WHAT IS NEEDED: Only the lines from the first line of the data through the line containing "앱이 컴파일되지 않습니다." belong in the answer, transcribed exactly; pictures do not.

STUDY MATERIAL:
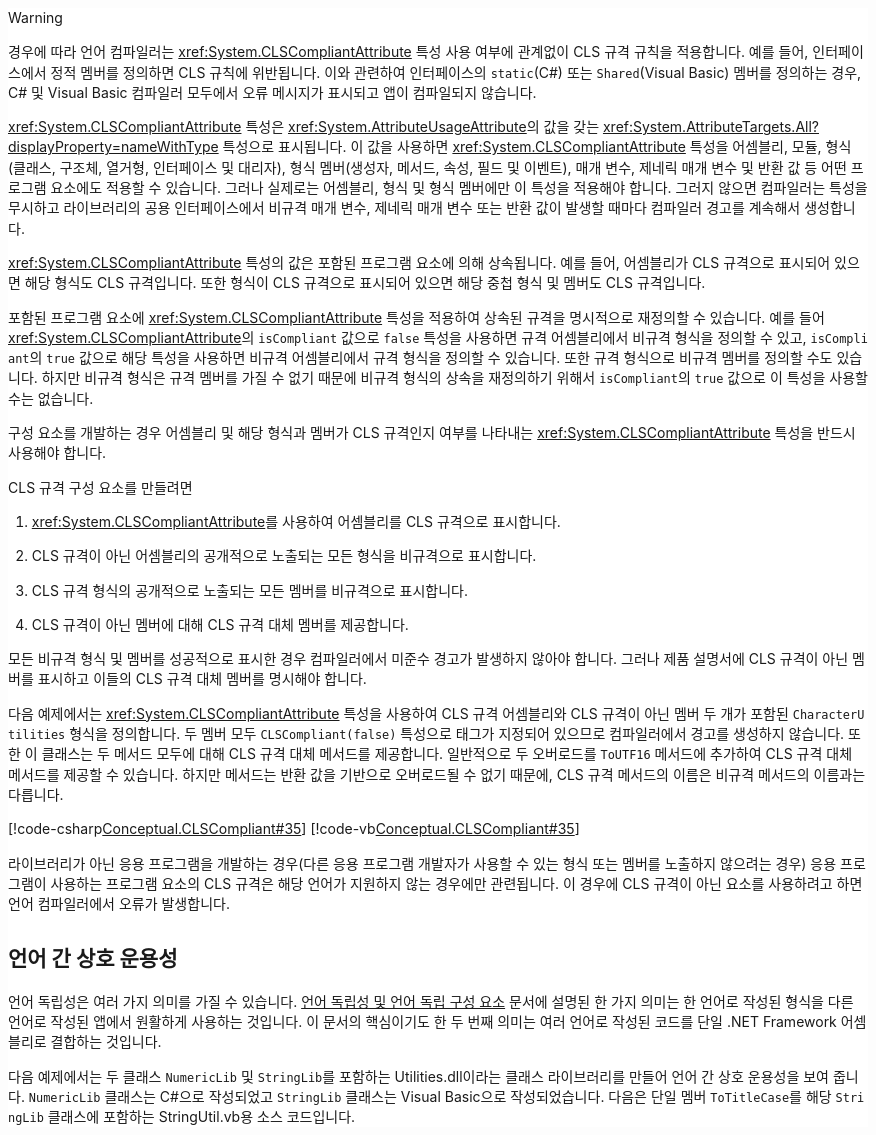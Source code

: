 > [!WARNING]
> 경우에 따라 언어 컴파일러는 <xref:System.CLSCompliantAttribute> 특성 사용 여부에 관계없이 CLS 규격 규칙을 적용합니다. 예를 들어, 인터페이스에서 정적 멤버를 정의하면 CLS 규칙에 위반됩니다. 이와 관련하여 인터페이스의 `static`(C#) 또는 `Shared`(Visual Basic) 멤버를 정의하는 경우, C# 및 Visual Basic 컴파일러 모두에서 오류 메시지가 표시되고 앱이 컴파일되지 않습니다.

<xref:System.CLSCompliantAttribute> 특성은 <xref:System.AttributeUsageAttribute>의 값을 갖는 <xref:System.AttributeTargets.All?displayProperty=nameWithType> 특성으로 표시됩니다. 이 값을 사용하면 <xref:System.CLSCompliantAttribute> 특성을 어셈블리, 모듈, 형식(클래스, 구조체, 열거형, 인터페이스 및 대리자), 형식 멤버(생성자, 메서드, 속성, 필드 및 이벤트), 매개 변수, 제네릭 매개 변수 및 반환 값 등 어떤 프로그램 요소에도 적용할 수 있습니다. 그러나 실제로는 어셈블리, 형식 및 형식 멤버에만 이 특성을 적용해야 합니다. 그러지 않으면 컴파일러는 특성을 무시하고 라이브러리의 공용 인터페이스에서 비규격 매개 변수, 제네릭 매개 변수 또는 반환 값이 발생할 때마다 컴파일러 경고를 계속해서 생성합니다.

<xref:System.CLSCompliantAttribute> 특성의 값은 포함된 프로그램 요소에 의해 상속됩니다. 예를 들어, 어셈블리가 CLS 규격으로 표시되어 있으면 해당 형식도 CLS 규격입니다. 또한 형식이 CLS 규격으로 표시되어 있으면 해당 중첩 형식 및 멤버도 CLS 규격입니다.

포함된 프로그램 요소에 <xref:System.CLSCompliantAttribute> 특성을 적용하여 상속된 규격을 명시적으로 재정의할 수 있습니다. 예를 들어 <xref:System.CLSCompliantAttribute>의 `isCompliant` 값으로 `false` 특성을 사용하면 규격 어셈블리에서 비규격 형식을 정의할 수 있고, `isCompliant`의 `true` 값으로 해당 특성을 사용하면 비규격 어셈블리에서 규격 형식을 정의할 수 있습니다. 또한 규격 형식으로 비규격 멤버를 정의할 수도 있습니다. 하지만 비규격 형식은 규격 멤버를 가질 수 없기 때문에 비규격 형식의 상속을 재정의하기 위해서 `isCompliant`의 `true` 값으로 이 특성을 사용할 수는 없습니다.

구성 요소를 개발하는 경우 어셈블리 및 해당 형식과 멤버가 CLS 규격인지 여부를 나타내는 <xref:System.CLSCompliantAttribute> 특성을 반드시 사용해야 합니다.

CLS 규격 구성 요소를 만들려면

1. <xref:System.CLSCompliantAttribute>를 사용하여 어셈블리를 CLS 규격으로 표시합니다.

2. CLS 규격이 아닌 어셈블리의 공개적으로 노출되는 모든 형식을 비규격으로 표시합니다.

3. CLS 규격 형식의 공개적으로 노출되는 모든 멤버를 비규격으로 표시합니다.

4. CLS 규격이 아닌 멤버에 대해 CLS 규격 대체 멤버를 제공합니다.

모든 비규격 형식 및 멤버를 성공적으로 표시한 경우 컴파일러에서 미준수 경고가 발생하지 않아야 합니다. 그러나 제품 설명서에 CLS 규격이 아닌 멤버를 표시하고 이들의 CLS 규격 대체 멤버를 명시해야 합니다.

다음 예제에서는 <xref:System.CLSCompliantAttribute> 특성을 사용하여 CLS 규격 어셈블리와 CLS 규격이 아닌 멤버 두 개가 포함된 `CharacterUtilities` 형식을 정의합니다. 두 멤버 모두 `CLSCompliant(false)` 특성으로 태그가 지정되어 있으므로 컴파일러에서 경고를 생성하지 않습니다. 또한 이 클래스는 두 메서드 모두에 대해 CLS 규격 대체 메서드를 제공합니다. 일반적으로 두 오버로드를 `ToUTF16` 메서드에 추가하여 CLS 규격 대체 메서드를 제공할 수 있습니다. 하지만 메서드는 반환 값을 기반으로 오버로드될 수 없기 때문에, CLS 규격 메서드의 이름은 비규격 메서드의 이름과는 다릅니다.

[!code-csharp[Conceptual.CLSCompliant#35](../../samples/snippets/csharp/VS_Snippets_CLR/conceptual.clscompliant/cs/indicator3.cs#35)]
[!code-vb[Conceptual.CLSCompliant#35](../../samples/snippets/visualbasic/VS_Snippets_CLR/conceptual.clscompliant/vb/indicator3.vb#35)]

라이브러리가 아닌 응용 프로그램을 개발하는 경우(다른 응용 프로그램 개발자가 사용할 수 있는 형식 또는 멤버를 노출하지 않으려는 경우) 응용 프로그램이 사용하는 프로그램 요소의 CLS 규격은 해당 언어가 지원하지 않는 경우에만 관련됩니다. 이 경우에 CLS 규격이 아닌 요소를 사용하려고 하면 언어 컴파일러에서 오류가 발생합니다.

<a name="CrossLang"></a>

## <a name="cross-language-interoperability"></a>언어 간 상호 운용성

언어 독립성은 여러 가지 의미를 가질 수 있습니다. [언어 독립성 및 언어 독립 구성 요소](language-independence-and-language-independent-components.md) 문서에 설명된 한 가지 의미는 한 언어로 작성된 형식을 다른 언어로 작성된 앱에서 원활하게 사용하는 것입니다. 이 문서의 핵심이기도 한 두 번째 의미는 여러 언어로 작성된 코드를 단일 .NET Framework 어셈블리로 결합하는 것입니다.

다음 예제에서는 두 클래스 `NumericLib` 및 `StringLib`를 포함하는 Utilities.dll이라는 클래스 라이브러리를 만들어 언어 간 상호 운용성을 보여 줍니다. `NumericLib` 클래스는 C#으로 작성되었고 `StringLib` 클래스는 Visual Basic으로 작성되었습니다. 다음은 단일 멤버 `ToTitleCase`를 해당 `StringLib` 클래스에 포함하는 StringUtil.vb용 소스 코드입니다.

WRITTEN REPLY:
Source code

: > [!WARNING]
> 경우에 따라 언어 컴파일러는 <xref:System.CLSCompliantAttribute> 특성 사용 여부에 관계없이 CLS 규격 규칙을 적용합니다. 예를 들어, 인터페이스에서 정적 멤버를 정의하면 CLS 규칙에 위반됩니다. 이와 관련하여 인터페이스의 `static`(C#) 또는 `Shared`(Visual Basic) 멤버를 정의하는 경우, C# 및 Visual Basic 컴파일러 모두에서 오류 메시지가 표시되고 앱이 컴파일되지 않습니다.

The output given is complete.